Rendering of this volume should be fine. 512x512x19 volume is small/medium size. You just have 28 time points, which is also not too many. If you want to go beyond a few ten fps then you can add one actor per time point - 28 in total, which should not be a problem at all.

20-30fps in Slicer is typical for synchronized update of all views, with just one shared actor for all time points.

What frame rate are you trying to achieve? Do you need to display time-varying tools, implants, vector fields, etc. or just the image? Do you need to use volume rendering or just slice display? Do you need synchronized replay in multiple views?

I will try adding 28 actors for 28 time points.

20~30 fps is OK for me. But, currently, it need about 0.03~0.05s to update one view, and I also need to synchronized update four views in my project, which need totally about 0.12~0.15s. Thus, the time frame is about 6~8 for me.

Have you used any trick to update four views? Do you only update four views like the following code?

    ...
    windowLevel1.SetInputData(img)
    windowLevel1.Update()
    renWin1.Render()
    ...
    windowLevel2.SetInputData(img)
    windowLevel2.Update()
    renWin2.Render()
    ...
    windowLevel3.SetInputData(img)
    windowLevel3.Update()
    renWin3.Render()
    ...
    windowLevel4.SetInputData(img)
    windowLevel4.Update()
    renWin4.Render()
    ...

In Slicer, low-level, performance-critical tasks like view updates are all implemented in C++. To make sure we keep the application responsive despite continuous updates, an update request mechanism is used: whenever data is changed, a render request is submitted for all affected views, and rendering is performed when the application becomes idle or a timer elapses. To synchronize the views, for each time step update, rendering is blocked in all views, data is updated, and rendering is re-enabled.
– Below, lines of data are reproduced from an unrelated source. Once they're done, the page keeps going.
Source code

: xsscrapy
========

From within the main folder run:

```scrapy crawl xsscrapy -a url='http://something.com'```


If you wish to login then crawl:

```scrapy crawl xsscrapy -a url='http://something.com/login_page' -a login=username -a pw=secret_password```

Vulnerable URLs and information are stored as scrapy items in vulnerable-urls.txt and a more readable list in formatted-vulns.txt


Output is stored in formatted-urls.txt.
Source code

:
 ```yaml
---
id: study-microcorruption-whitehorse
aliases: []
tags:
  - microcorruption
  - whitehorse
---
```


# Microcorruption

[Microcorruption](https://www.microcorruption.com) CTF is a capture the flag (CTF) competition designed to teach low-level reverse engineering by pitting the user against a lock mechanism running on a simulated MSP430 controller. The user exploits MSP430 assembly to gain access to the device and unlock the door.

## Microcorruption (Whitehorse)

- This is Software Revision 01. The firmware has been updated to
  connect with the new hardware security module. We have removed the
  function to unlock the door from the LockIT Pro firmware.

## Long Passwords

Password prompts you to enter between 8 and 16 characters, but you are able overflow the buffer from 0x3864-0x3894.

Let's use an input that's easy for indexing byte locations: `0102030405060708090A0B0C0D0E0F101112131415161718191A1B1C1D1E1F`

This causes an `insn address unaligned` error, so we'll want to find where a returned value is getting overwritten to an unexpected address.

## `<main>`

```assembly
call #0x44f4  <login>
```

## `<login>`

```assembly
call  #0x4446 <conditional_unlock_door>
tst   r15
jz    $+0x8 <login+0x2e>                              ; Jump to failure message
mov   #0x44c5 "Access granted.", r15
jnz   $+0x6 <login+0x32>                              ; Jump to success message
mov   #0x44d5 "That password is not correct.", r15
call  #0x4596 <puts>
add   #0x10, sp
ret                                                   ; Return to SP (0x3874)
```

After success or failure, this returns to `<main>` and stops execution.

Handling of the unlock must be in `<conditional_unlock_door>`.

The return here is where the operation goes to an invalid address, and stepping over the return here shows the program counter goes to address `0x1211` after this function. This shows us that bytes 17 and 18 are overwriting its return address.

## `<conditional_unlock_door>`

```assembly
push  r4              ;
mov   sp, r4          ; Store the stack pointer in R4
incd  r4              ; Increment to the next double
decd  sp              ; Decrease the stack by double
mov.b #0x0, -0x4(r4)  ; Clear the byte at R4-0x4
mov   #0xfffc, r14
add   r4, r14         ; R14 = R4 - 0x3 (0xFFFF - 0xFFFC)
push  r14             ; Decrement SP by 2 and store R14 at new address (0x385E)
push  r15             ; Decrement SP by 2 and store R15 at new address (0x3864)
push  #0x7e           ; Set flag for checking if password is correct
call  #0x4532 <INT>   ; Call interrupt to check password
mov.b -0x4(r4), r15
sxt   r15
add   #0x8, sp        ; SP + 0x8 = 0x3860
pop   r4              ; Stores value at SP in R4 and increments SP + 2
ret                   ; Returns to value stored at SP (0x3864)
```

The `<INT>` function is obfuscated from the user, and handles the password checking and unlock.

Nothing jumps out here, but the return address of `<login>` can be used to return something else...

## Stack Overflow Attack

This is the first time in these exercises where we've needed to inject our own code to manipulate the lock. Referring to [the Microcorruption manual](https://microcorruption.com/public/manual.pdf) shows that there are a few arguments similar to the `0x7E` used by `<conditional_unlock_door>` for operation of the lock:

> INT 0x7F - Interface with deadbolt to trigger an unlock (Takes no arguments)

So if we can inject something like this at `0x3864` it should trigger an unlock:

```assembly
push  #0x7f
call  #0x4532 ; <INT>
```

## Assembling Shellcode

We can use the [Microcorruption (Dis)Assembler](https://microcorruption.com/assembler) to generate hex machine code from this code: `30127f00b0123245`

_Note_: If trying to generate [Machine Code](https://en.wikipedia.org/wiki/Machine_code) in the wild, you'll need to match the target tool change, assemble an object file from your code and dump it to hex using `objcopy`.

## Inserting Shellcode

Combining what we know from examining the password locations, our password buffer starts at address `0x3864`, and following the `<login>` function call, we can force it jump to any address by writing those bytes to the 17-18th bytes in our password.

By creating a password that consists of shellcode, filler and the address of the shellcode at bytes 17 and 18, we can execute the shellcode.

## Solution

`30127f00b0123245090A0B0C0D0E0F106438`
I would not recommend to try and implement a multi-view 4D data visualization application in pure Python. Python’s global interpreter lock, limited multithreading, etc. would make this really hard. Instead, if you work with medical images, using 3D Slicer as a basis of your application would be the obvious choice. It takes care of all basic features (DICOM import/export, 4D image visualization, quantification, temporal analysis, etc.) and you can write your own Python scripting to customize the user interface for your workflow (hide all GUI elements that you don’t need, add widgets that you need) and implement your custom processing/analysis tools.